Attention : un illustrateur peut cacher un espion

Clément Solym - 25.05.2012

Edition - Société - espionnage - Canada États-Unis - guerre anglo-américaine de 1812


Le 13 juin prochain, Christie's mettre aux enchères un ouvrage de 1848, Croquis de l'Amérique du Nord et de l'Oregon, signé Henry James Warre.
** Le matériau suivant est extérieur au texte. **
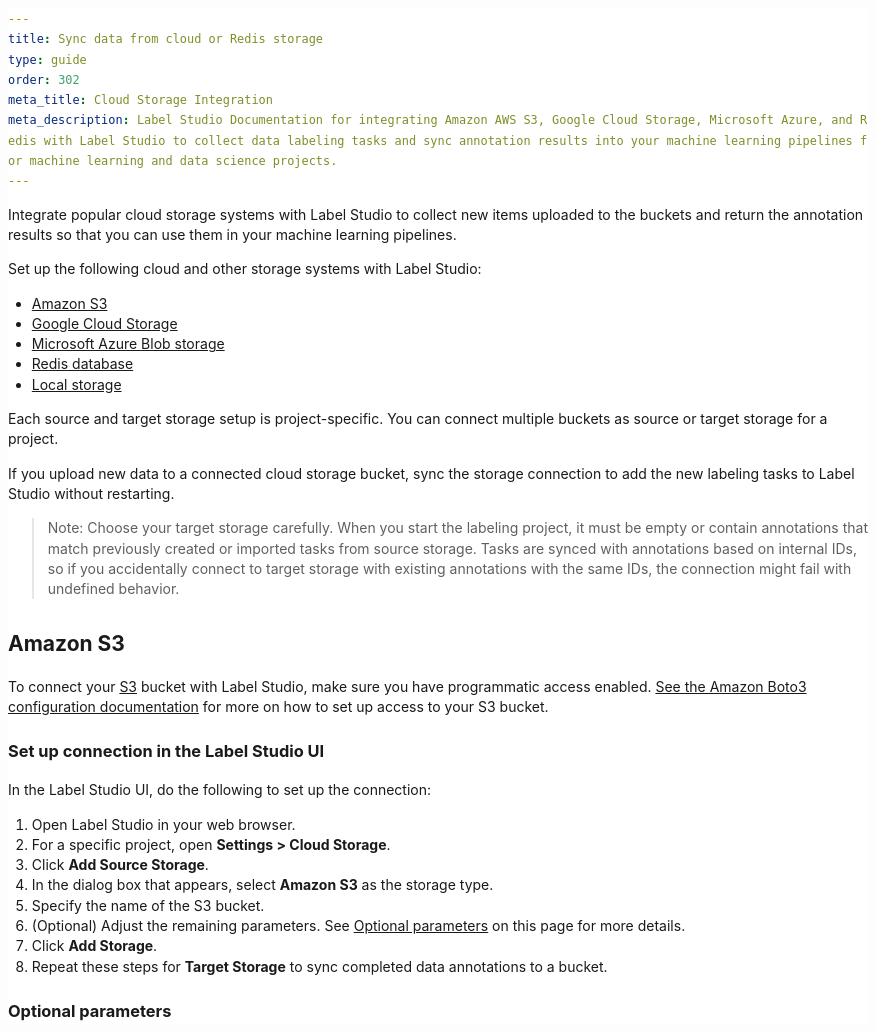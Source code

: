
 ```yaml
---
title: Sync data from cloud or Redis storage
type: guide
order: 302
meta_title: Cloud Storage Integration
meta_description: Label Studio Documentation for integrating Amazon AWS S3, Google Cloud Storage, Microsoft Azure, and Redis with Label Studio to collect data labeling tasks and sync annotation results into your machine learning pipelines for machine learning and data science projects.
---
```


Integrate popular cloud storage systems with Label Studio to collect new items uploaded to the buckets and return the annotation results so that you can use them in your machine learning pipelines.

Set up the following cloud and other storage systems with Label Studio:
- [Amazon S3](#Amazon-S3)
- [Google Cloud Storage](#Google-Cloud-Storage)
- [Microsoft Azure Blob storage](#Microsoft-Azure-Blob-storage)
- [Redis database](#Redis-database)
- [Local storage](#Local-storage)

Each source and target storage setup is project-specific. You can connect multiple buckets as source or target storage for a project. 

If you upload new data to a connected cloud storage bucket, sync the storage connection to add the new labeling tasks to Label Studio without restarting. 

> Note: Choose your target storage carefully. When you start the labeling project, it must be empty or contain annotations that match previously created or imported tasks from source storage. Tasks are synced with annotations based on internal IDs, so if you accidentally connect to target storage with existing annotations with the same IDs, the connection might fail with undefined behavior.  

## Amazon S3

To connect your [S3](https://aws.amazon.com/s3) bucket with Label Studio, make sure you have programmatic access enabled. [See the Amazon Boto3 configuration documentation](https://boto3.amazonaws.com/v1/documentation/api/latest/guide/quickstart.html#configuration) for more on how to set up access to your S3 bucket.

### Set up connection in the Label Studio UI
In the Label Studio UI, do the following to set up the connection:

1. Open Label Studio in your web browser.
2. For a specific project, open **Settings > Cloud Storage**.
3. Click **Add Source Storage**.  
4. In the dialog box that appears, select **Amazon S3** as the storage type.
5. Specify the name of the S3 bucket.
6. (Optional) Adjust the remaining parameters. See [Optional parameters](#Optional-parameters) on this page for more details.
7. Click **Add Storage**.
8. Repeat these steps for **Target Storage** to sync completed data annotations to a bucket.

### Optional parameters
À première rien que du très commun pour l'époque, avec ce mélange caractéristique entre sciences et art, puisque, faut-il le rappeler, la photographie n'existait pas à l'époque.

 

Mais la genèse de l'oeuvre s'avère autrement moins banale : les dessins et descriptions du livre furent produits « à l'apogée de la tension entre la Grande-Bretagne et les États-Unis pour la maîtrise de ce territoire », explique Christie's, qui évalue l'ouvrage entre 18.000 et 25.000 £.

 

 

Son auteur, Henry James Warre, n'était en fin de compte rien d'autre qu'un espion américain envoyé aux abords de la frontière canadienne, lieu stratégique pour les forces en présence. Envoyé sur place avec un acolyte, Warre a pu produire une vingtaine de dessins des paysages, comme autant de microfilms - en un peu plus classieux.